Автор книги: Евгений Филенко
Жанр:
Научная фантастика
сообщить о нарушении
Текущая страница: 10 (всего у книги 30 страниц) [доступный отрывок для чтения: 11 страниц]
2. Не хочу быть игроком
После ужина ко мне пришел Чучо. Мы слушали музыку и пялились на закат, говорили же мало и обо всяких пустяках, старательно обходя тему игры. В субботу занятий не будет, потому что весь курс отправляется в Аквапарк, а оттуда на субмарине – на дно морское, смотреть развалины и, если свезет, живых акул – говорят, из океана пришла парочка настоящих, вполне здоровых и потому голодных тинторер. Список кандидатур на скармливание открыт для обсуждения. В девчачьей группе появилась диковатая новенькая, но на уроки пока не ходит, потому что сеньор Эрнандес посоветовал ей вначале пройти это самое… акклиматизацию, потому что новенькая откуда-то с севера. Я припомнил: тысячу лет тому назад я тоже проходил акклиматизацию, то есть болтался в тени араукарий и мимоз, закутанный в белые прохладные одежды, как привидение, с дурацкой панамой на голове, купался в море дважды в день, строго по пятнадцать минут, и с тоской думал, что эта каторга никогда не закончится… а уже через неделю способен был без ущерба для здоровья сидеть в воде хоть с утра до ночи, с перерывами на еду и занятия… а еще через месяц мог целый день провести в инфобанке, даже и не вспоминая о пляже…»Сегодня она была», – сказал Чучо со значением, и я не стал уточнять, где именно: и так все было ясно. В конце октября обещан был визит «Черных Клоунов Вальхаллы» с их знаменитым «Пыльным Треком», происходить действо будет на стадионе «Меса Редонда» в Валенсии, то есть на расстоянии вытянутой руки от Алегрии, сразу после того, как закончится чемпионат Студенческой Лиги по фенестре… Мы переглянулись и поняли, что никуда нам от этой темы не уйти.

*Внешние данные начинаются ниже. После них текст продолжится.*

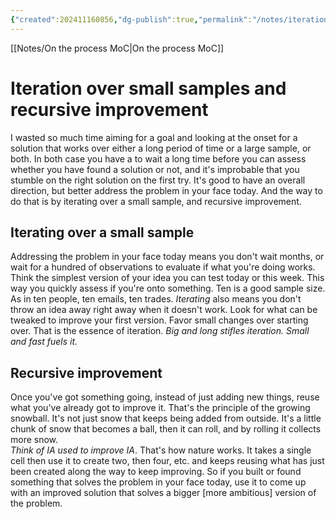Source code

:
 ```yaml
---
{"created":202411160856,"dg-publish":true,"permalink":"/notes/iteration-over-small-samples-and-recursive-improvement/","dgPassFrontmatter":true,"updated":"2024-12-22T16:24:12.249+01:00"}
---
```


[[Notes/On the process MoC\|On the process MoC]]
# Iteration over small samples and recursive improvement

I wasted so much time aiming for a goal and looking at the onset for a solution that works over either a long period of time or a large sample, or both. In both case you have a to wait a long time before you can assess whether you have found a solution or not, and it's improbable that you stumble on the right solution on the first try.
It's good to have an overall direction, but better address the problem in your face today. And the way to do that is by iterating over a small sample, and recursive improvement.
## Iterating over a small sample
Addressing the problem in your face today means you don't wait months, or wait for a hundred of observations to evaluate if what you're doing works. Think the simplest version of your idea you can test today or this week. This way you quickly assess if you're onto something. Ten is a good sample size. As in ten people, ten emails, ten trades. 
*Iterating* also means you don't throw an idea away right away when it doesn't work. Look for what can be tweaked to improve your first version. Favor small changes over starting over. That is the essence of iteration.
*Big and long stifles iteration.*
*Small and fast fuels it.*
## Recursive improvement
Once you've got something going, instead of just adding new things, reuse what you've already got to improve it. That's the principle of the growing snowball. It's not just snow that keeps being added from outside. It's a little chunk of snow that becomes a ball, then it can roll, and by rolling it collects more snow.  
*Think of IA used to improve IA*.
That's how nature works. It takes a single cell then use it to create two, then four, etc. and keeps reusing what has just been created along the way to keep improving.
So if you built or found something that solves the problem in your face today, use it to come up with an improved solution that solves a bigger [more ambitious] version of the problem.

– Это была не игра, – сказал я, – а убийство.
– Мы же не профи, – кивнул Чучо. – Мы всего лишь дети. Кому в голову могла прийти дурацкая идея заявить детей на участие в чемпионате Лиги?
– Гильермо Эстебану, конечно.
– Просто удивительно, что мы продержались так долго.

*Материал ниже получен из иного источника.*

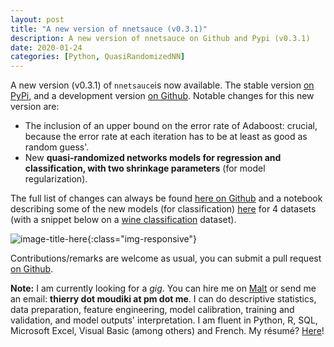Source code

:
 ```yaml
---
layout: post
title: "A new version of nnetsauce (v0.3.1)"
description: A new version of nnetsauce on Github and Pypi (v0.3.1)
date: 2020-01-24
categories: [Python, QuasiRandomizedNN]
---
```



A new version (v0.3.1) of `nnetsauce`is now available. The stable version [on PyPi](https://pypi.org/project/nnetsauce/), and a development version [on Github](https://github.com/thierrymoudiki/nnetsauce). Notable changes for this new version are:  

- The inclusion of an upper bound on the error rate of Adaboost: crucial, because the error rate at each iteration has to be at least as good as random guess'.
- New __quasi-randomized networks models for regression and classification, with two shrinkage parameters__ (for model regularization). 

The full list of changes can always be found [here on Github](https://github.com/thierrymoudiki/nnetsauce/blob/master/CHANGES.md) and a notebook describing some of the new models (for classification) [here](https://github.com/thierrymoudiki/nnetsauce/blob/master/nnetsauce/demo/thierrymoudiki_090120_ridge2_mtask_classification.ipynb) for 4 datasets (with a snippet below on a [wine classification](https://scikit-learn.org/stable/modules/generated/sklearn.datasets.load_wine.html#sklearn.datasets.load_wine) dataset).

![image-title-here]({{base}}/images/2020-01-24/2020-01-24-image1.png){:class="img-responsive"} 


Contributions/remarks are welcome as usual, you can submit a pull request [on Github](https://github.com/thierrymoudiki/nnetsauce).


__Note:__ I am currently looking for a _gig_. You can hire me on [Malt](https://www.malt.fr/profile/thierrymoudiki) or send me an email: __thierry dot moudiki at pm dot me__. I can do descriptive statistics, data preparation, feature engineering, model calibration, training and validation, and model outputs' interpretation. I am fluent in Python, R, SQL, Microsoft Excel, Visual Basic (among others) and French. My résumé? [Here]({{base}}/cv/thierry-moudiki.pdf)!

– Это все из-за братцев Хуанов де ла Торре. Если честно, они классные игроки.
– А «Ламантины», наверное, ничем другим и не занимаются, как перепихивают пузырь из сектора в сектор.
– Мне хотелось просто взять и уйти с поля, и никогда не возвращаться.

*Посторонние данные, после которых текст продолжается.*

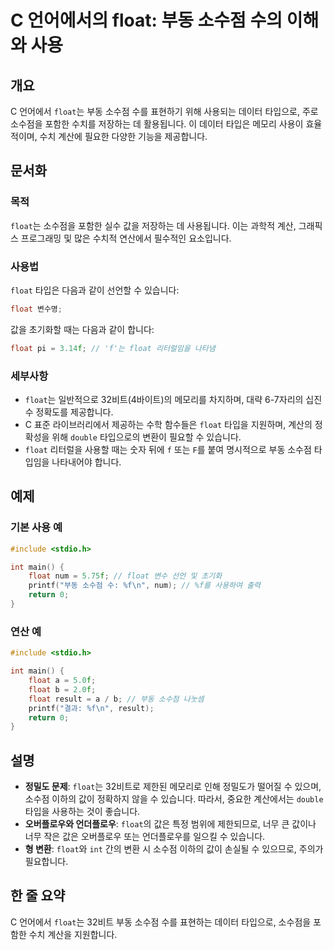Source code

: <!--
Meta Description: # C 언어에서의 float: 부동 소수점 수의 이해와 사용 ## 개요 C 언어에서 `float`는 부동 소수점 수를 표현하기 위해 사용되는 데이터 타입으로, 주로 소수점을 포함한 수치를 저장하는 데 활용됩니다. 이 데이터 타입은 메모리 사용이 효율적이며, 수치 계산에...
Meta Keywords: float, 소수점, 있습니다, 데이터, 소수점을
-->

# C 언어에서의 float: 부동 소수점 수의 이해와 사용

## 개요
C 언어에서 `float`는 부동 소수점 수를 표현하기 위해 사용되는 데이터 타입으로, 주로 소수점을 포함한 수치를 저장하는 데 활용됩니다. 이 데이터 타입은 메모리 사용이 효율적이며, 수치 계산에 필요한 다양한 기능을 제공합니다.

## 문서화

### 목적
`float`는 소수점을 포함한 실수 값을 저장하는 데 사용됩니다. 이는 과학적 계산, 그래픽스 프로그래밍 및 많은 수치적 연산에서 필수적인 요소입니다.

### 사용법
`float` 타입은 다음과 같이 선언할 수 있습니다:
```c
float 변수명;
```
값을 초기화할 때는 다음과 같이 합니다:
```c
float pi = 3.14f; // 'f'는 float 리터럴임을 나타냄
```

### 세부사항
- `float`는 일반적으로 32비트(4바이트)의 메모리를 차지하며, 대략 6-7자리의 십진수 정확도를 제공합니다.
- C 표준 라이브러리에서 제공하는 수학 함수들은 `float` 타입을 지원하며, 계산의 정확성을 위해 `double` 타입으로의 변환이 필요할 수 있습니다.
- `float` 리터럴을 사용할 때는 숫자 뒤에 `f` 또는 `F`를 붙여 명시적으로 부동 소수점 타입임을 나타내어야 합니다.

## 예제

### 기본 사용 예
```c
#include <stdio.h>

int main() {
    float num = 5.75f; // float 변수 선언 및 초기화
    printf("부동 소수점 수: %f\n", num); // %f를 사용하여 출력
    return 0;
}
```

### 연산 예
```c
#include <stdio.h>

int main() {
    float a = 5.0f;
    float b = 2.0f;
    float result = a / b; // 부동 소수점 나눗셈
    printf("결과: %f\n", result);
    return 0;
}
```

## 설명
- **정밀도 문제**: `float`는 32비트로 제한된 메모리로 인해 정밀도가 떨어질 수 있으며, 소수점 이하의 값이 정확하지 않을 수 있습니다. 따라서, 중요한 계산에서는 `double` 타입을 사용하는 것이 좋습니다.
- **오버플로우와 언더플로우**: `float`의 값은 특정 범위에 제한되므로, 너무 큰 값이나 너무 작은 값은 오버플로우 또는 언더플로우를 일으킬 수 있습니다.
- **형 변환**: `float`와 `int` 간의 변환 시 소수점 이하의 값이 손실될 수 있으므로, 주의가 필요합니다.

## 한 줄 요약
C 언어에서 `float`는 32비트 부동 소수점 수를 표현하는 데이터 타입으로, 소수점을 포함한 수치 계산을 지원합니다.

– Но ты тоже неплохо играл.
– Перестань, Чучо. Я бездарь. Я ползал по полю, как весенняя улитка. Нет, как вымирающий архелон.
– Все дело в том, что мы, остальные, ни на что не годны. Мы просто загоняли тебя. И сами сдохли. Только близнецы Хуаны де ла Торре могут выдержать весь матч в таком темпе. Но они, наверное, как-то по-другому устроены внутри. «Ламантины» все такие, а у нас – только близнецы.
– Ты знаешь, Чучо, я тоже устроен по-другому.
– Брось, Север…
– Правда, правда. Но это мое устройство не годится для фенестры.
– У тебя хорошие данные. Гильермо Эстебан говорит, что для своего роста ты удивительно пропорционально сложен. У тебя руки, как у гиббона. В игре против большинства студенческих команд ты можешь просто стоять, выкатив щупальца, и забирать шелл на подлете.
– Только не против «Ламантинов».
– Это уж точно.
– А «Ламантины» в Лиге считаются середнячками.
– Это уж верно.
– Мне страшно подумать, как бы мы стали играть с теми, кого здесь считают лучшими.
– Они бы просто перебрасывали шелл с цвета на цвет и не обращали бы на нас внимания.
– Даже на близнецов.
– Даже на них…
Я удрученно вздохнул. Чучо положил мне руку на плечо.
– Твоя последняя передача была слишком сильной, Север.
– Угу.
– Никто тебя не винит.
– Знаешь, Чучо… Наверное, мне не обязательно быть игроком в фенестру.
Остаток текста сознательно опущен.